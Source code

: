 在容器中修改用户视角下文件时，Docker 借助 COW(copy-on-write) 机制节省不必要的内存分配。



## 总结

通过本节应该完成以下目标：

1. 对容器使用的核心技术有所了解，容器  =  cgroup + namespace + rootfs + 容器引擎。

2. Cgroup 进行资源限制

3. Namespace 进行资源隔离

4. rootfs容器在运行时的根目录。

_ _ _ _ _ _ _

Problem to work on: Please be sure to repeat every entry exactly.

Written reply:
Source code

: 在容器中修改用户视角下文件时，Docker 借助 COW(copy-on-write) 机制节省不必要的内存分配。



## 总结

通过本节应该完成以下目标：

1. 对容器使用的核心技术有所了解，容器  =  cgroup + namespace + rootfs + 容器引擎。

2. Cgroup 进行资源限制

3. Namespace 进行资源隔离

4. rootfs容器在运行时的根目录。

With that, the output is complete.